## What is required
Find the line containing "- Which social" in the listing below. Repeat it exactly, along with each following line up to and including the one containing "Screenshots look unprofessional".
⟨
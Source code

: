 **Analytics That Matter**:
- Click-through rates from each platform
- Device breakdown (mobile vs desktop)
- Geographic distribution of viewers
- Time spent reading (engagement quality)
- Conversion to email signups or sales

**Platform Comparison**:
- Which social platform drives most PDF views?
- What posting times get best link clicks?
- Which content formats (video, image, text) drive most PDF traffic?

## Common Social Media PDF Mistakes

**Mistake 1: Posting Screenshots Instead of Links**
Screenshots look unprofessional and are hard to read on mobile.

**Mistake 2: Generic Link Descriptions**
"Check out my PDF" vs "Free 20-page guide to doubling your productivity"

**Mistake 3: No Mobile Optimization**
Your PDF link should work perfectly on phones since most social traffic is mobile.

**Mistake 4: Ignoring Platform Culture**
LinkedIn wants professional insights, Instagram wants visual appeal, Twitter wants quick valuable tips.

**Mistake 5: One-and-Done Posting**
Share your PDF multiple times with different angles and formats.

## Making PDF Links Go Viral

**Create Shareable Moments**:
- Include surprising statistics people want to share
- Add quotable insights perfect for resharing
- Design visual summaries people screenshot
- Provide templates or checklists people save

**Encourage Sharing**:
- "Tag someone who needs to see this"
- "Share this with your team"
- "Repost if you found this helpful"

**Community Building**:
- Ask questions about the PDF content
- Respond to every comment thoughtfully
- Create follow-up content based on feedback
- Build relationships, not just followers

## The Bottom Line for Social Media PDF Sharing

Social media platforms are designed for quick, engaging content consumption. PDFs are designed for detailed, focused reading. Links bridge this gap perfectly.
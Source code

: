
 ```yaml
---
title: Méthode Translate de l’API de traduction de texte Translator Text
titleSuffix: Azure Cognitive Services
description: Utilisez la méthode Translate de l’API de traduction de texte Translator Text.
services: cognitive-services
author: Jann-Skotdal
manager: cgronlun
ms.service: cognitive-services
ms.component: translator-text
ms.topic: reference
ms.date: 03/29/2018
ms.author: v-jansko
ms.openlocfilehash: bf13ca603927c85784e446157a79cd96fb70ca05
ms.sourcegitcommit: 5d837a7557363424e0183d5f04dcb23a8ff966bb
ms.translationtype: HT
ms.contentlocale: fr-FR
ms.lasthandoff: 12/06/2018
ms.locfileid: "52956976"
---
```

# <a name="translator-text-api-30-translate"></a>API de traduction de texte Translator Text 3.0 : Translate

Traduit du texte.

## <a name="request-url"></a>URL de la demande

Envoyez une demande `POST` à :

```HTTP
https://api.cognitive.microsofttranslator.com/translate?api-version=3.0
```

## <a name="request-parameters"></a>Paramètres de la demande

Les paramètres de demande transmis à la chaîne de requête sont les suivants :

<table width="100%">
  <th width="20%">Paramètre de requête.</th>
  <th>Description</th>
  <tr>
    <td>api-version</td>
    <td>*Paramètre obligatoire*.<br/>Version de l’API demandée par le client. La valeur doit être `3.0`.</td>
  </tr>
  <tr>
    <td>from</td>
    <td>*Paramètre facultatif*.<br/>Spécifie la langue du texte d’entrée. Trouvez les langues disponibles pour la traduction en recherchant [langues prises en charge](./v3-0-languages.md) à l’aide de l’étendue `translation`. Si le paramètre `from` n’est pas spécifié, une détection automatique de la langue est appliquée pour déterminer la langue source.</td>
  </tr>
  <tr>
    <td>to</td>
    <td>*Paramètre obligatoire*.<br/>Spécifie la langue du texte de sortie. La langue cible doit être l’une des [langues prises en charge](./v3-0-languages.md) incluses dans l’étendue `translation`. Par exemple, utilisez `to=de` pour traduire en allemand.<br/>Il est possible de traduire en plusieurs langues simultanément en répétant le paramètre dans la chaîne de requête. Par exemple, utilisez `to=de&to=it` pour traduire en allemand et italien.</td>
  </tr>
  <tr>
⟩
⟨
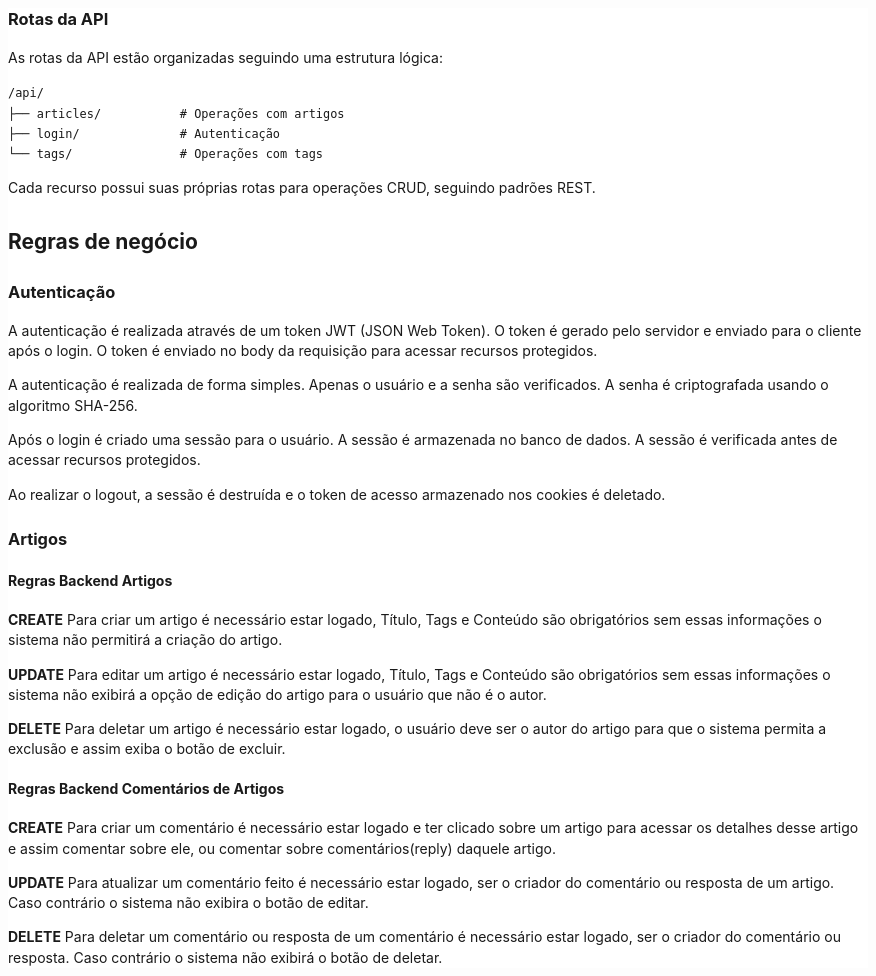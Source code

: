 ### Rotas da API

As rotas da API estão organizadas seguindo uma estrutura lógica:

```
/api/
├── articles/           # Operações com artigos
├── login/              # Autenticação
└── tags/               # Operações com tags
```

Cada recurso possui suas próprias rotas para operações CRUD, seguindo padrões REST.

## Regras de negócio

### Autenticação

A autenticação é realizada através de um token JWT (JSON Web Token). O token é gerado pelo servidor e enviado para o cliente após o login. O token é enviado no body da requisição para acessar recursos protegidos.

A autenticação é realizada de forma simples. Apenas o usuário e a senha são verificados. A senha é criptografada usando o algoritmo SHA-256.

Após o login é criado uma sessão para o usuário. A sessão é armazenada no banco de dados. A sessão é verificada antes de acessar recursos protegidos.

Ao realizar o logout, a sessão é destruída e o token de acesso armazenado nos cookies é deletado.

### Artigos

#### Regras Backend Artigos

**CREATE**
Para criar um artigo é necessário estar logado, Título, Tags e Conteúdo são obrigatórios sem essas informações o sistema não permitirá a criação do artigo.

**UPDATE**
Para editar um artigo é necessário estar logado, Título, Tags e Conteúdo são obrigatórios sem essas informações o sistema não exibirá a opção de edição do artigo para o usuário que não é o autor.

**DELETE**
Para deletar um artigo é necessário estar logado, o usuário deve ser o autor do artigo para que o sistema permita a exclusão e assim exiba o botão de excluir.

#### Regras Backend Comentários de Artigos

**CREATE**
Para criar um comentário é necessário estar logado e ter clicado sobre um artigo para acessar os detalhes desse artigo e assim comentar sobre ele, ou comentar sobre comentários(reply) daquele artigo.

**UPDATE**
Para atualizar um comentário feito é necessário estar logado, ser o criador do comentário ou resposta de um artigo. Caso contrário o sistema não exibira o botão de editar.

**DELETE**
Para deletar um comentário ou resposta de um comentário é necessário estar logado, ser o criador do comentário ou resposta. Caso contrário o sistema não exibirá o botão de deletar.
⟩
## Answer box
- Which social platform drives most PDF views?
- What posting times get best link clicks?
- Which content formats (video, image, text) drive most PDF traffic?

## Common Social Media PDF Mistakes

**Mistake 1: Posting Screenshots Instead of Links**
Screenshots look unprofessional and are hard to read on mobile.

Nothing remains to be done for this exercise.